How to come up with sum-of-logs potential
Let's consider the BST algorithm $A$ that for each access for element $x$, it rearranges only elements in the search path $P$ of $x$ called before-path, into some tree called after-tree. For any element $a$, let $s(a)$ and $s'(a)$ be the size of subtree rooted at $a$ before and after the rearrangement respectively. So $s(a)$ and $s'(a)$ may differ iff $a \in P$.
Moreover, $A$ only rearranges constantly many elements in the search path at any moment. Let's call this type of algorithm "local" algorithm. For example, splay tree is local. It rearranges only at most 3 elements at a time by zig, zigzig and zigzag.
Now, any local algorithm that creates "many" leaves in the after-tree, like splay tree, has the following nice property.
We can create a mapping $f: P \rightarrow P$ such that
- There are linearly many $a \in P$, where $s'(f(a)) \le s(a)/2$.
- There are constantly many $a \in P$, where $s'(f(a))$ can be large but trivially at most $n$.
- Other elements $a \in P$, $s'(f(a)) \le s(a)$.
We can see this by unfolding the change of search path. The mapping is actually quite natural. This paper, A Global Geometric View of Splaying, precisely shows the details how to see the above observation.
After knowing this fact, it is very natural to choose sum-of-logs potential.
Because we can use the potential change of the type-1 elements to pay for the whole rearrangement. Moreover, for other-type elements, we have to pay for the potential change by at most logarithmic.
Hence, we can derive logarithm amortized cost.
I think the reason why people think this is "black magic" is that the previous analysis do not "unfold" the overall change of the search path, and see what really happens in one step.
Instead, they show the change in potential for each "local transformation", and then show that these potential changes
can be magically telescoped.
P.S. The paper even shows some limitation of sum-of-logs potential.
That is, one can prove satisfiability of access lemma via sum-of-logs potential to only the local algorithm.

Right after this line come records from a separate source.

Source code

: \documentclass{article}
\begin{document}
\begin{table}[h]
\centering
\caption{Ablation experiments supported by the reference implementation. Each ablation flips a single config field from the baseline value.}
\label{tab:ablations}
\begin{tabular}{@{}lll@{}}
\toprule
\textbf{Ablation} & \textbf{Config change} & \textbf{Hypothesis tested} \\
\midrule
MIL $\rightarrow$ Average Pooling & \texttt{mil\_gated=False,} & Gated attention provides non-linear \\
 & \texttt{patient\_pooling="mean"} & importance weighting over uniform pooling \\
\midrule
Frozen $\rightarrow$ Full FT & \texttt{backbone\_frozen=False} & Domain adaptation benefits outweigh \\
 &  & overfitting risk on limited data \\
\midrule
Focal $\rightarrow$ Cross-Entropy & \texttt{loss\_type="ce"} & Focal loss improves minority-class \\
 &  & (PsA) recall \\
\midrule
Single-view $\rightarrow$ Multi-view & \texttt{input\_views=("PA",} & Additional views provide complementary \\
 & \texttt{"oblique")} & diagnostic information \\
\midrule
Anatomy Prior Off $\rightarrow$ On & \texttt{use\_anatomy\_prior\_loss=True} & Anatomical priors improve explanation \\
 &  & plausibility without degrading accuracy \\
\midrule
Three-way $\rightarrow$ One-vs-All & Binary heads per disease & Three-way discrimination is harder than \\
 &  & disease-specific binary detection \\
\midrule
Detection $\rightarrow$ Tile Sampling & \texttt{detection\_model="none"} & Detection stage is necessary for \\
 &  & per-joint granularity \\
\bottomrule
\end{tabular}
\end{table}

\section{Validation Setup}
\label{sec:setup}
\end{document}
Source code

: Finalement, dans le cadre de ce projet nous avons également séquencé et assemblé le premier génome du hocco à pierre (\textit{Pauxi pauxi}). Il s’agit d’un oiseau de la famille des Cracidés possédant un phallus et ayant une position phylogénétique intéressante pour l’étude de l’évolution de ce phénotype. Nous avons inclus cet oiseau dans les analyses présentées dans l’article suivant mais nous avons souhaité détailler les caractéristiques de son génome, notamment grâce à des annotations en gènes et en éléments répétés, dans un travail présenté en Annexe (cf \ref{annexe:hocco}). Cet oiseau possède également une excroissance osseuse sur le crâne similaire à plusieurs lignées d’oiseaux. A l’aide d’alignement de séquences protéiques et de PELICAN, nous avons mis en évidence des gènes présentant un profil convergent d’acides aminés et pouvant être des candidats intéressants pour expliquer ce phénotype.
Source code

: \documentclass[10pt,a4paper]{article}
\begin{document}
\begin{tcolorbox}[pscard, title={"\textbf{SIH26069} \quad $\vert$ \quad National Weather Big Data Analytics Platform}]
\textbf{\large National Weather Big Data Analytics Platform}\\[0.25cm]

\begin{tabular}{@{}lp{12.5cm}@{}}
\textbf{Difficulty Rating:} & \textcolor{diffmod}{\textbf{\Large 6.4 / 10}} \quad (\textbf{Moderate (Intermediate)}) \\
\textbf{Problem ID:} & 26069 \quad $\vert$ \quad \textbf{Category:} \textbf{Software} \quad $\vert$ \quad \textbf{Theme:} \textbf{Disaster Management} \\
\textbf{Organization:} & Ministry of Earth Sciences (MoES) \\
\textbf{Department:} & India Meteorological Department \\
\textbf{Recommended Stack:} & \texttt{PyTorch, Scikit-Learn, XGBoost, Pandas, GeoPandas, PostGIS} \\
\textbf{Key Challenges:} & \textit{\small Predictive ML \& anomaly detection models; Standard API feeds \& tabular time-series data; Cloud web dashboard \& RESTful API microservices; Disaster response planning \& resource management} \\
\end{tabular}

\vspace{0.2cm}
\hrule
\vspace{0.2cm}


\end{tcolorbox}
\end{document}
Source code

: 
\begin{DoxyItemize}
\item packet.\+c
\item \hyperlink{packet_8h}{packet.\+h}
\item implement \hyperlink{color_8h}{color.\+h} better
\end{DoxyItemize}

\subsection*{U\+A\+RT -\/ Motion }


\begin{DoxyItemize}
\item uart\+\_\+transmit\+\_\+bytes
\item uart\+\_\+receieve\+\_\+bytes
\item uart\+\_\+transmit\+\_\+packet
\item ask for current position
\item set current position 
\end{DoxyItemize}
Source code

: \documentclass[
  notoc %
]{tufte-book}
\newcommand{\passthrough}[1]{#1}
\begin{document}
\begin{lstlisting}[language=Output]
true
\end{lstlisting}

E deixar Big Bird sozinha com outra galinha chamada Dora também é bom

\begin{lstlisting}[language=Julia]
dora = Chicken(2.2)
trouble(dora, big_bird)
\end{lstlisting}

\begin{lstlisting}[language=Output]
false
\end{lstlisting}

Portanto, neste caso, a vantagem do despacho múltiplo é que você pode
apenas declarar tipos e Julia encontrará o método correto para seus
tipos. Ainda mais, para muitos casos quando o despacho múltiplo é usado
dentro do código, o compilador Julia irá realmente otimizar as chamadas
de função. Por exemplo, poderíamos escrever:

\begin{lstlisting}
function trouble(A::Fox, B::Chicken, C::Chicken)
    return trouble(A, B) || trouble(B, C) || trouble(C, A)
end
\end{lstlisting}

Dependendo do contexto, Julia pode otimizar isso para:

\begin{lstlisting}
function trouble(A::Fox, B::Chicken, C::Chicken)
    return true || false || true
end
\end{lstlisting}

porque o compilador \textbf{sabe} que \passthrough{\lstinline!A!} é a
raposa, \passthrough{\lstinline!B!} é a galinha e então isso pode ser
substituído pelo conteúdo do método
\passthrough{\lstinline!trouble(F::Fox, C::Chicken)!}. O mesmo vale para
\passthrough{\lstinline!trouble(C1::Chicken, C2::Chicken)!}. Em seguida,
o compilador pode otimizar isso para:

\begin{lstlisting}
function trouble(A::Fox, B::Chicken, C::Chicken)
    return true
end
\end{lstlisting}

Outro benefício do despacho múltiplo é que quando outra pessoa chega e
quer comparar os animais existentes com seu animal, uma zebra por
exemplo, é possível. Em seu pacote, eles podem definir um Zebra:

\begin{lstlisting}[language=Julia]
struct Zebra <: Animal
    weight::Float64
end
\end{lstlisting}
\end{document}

Interpretation of sum-of-logs potential
There is another way to define the potential of BST in Georgakopoulos and McClurkin's paper which is essentially the same as sum-of-logs potential in Sleator Tarjan's paper. But this gives good intuition to me.
Now I switch to the notation of the paper. We assign a weight $w(u)$ to every node $u$. Let $W(u)$ be the sum of the weight of $u$'s subtree. (This is just the size of $u$'s subtree when the weight of every node is one.)
Now, instead of defining the rank on the nodes, we define the rank to the edges, which they called progress factor.
$$pf(e)=\log(W(u)/W(v)).$$
And the potential of tree $S$ is
$$\Phi(S) = \sum_{e\in S} pf(e).$$
This potential has a natural interpretation: if during a search we traverse an edge $(u,v)$ we reduce the search space from the descendants of $u$ to the descendants of $v$, a frantional reduction of $W(u)/W(v)$. Our progress factor is a logarithmic measure of this 'progress', hence its name. [From Section 2.4]
Observe that this is almost equal Sleator Tarjan's potential, and it is additive on paths.
edit: It turns out that this alternative definition and the intuition behind it was described long ago by Kurt Mehlhorn. See his book "Data Structures and Algorithms" Volume I, Section III. 6.1.2 Splay Trees, pages 263 - 274.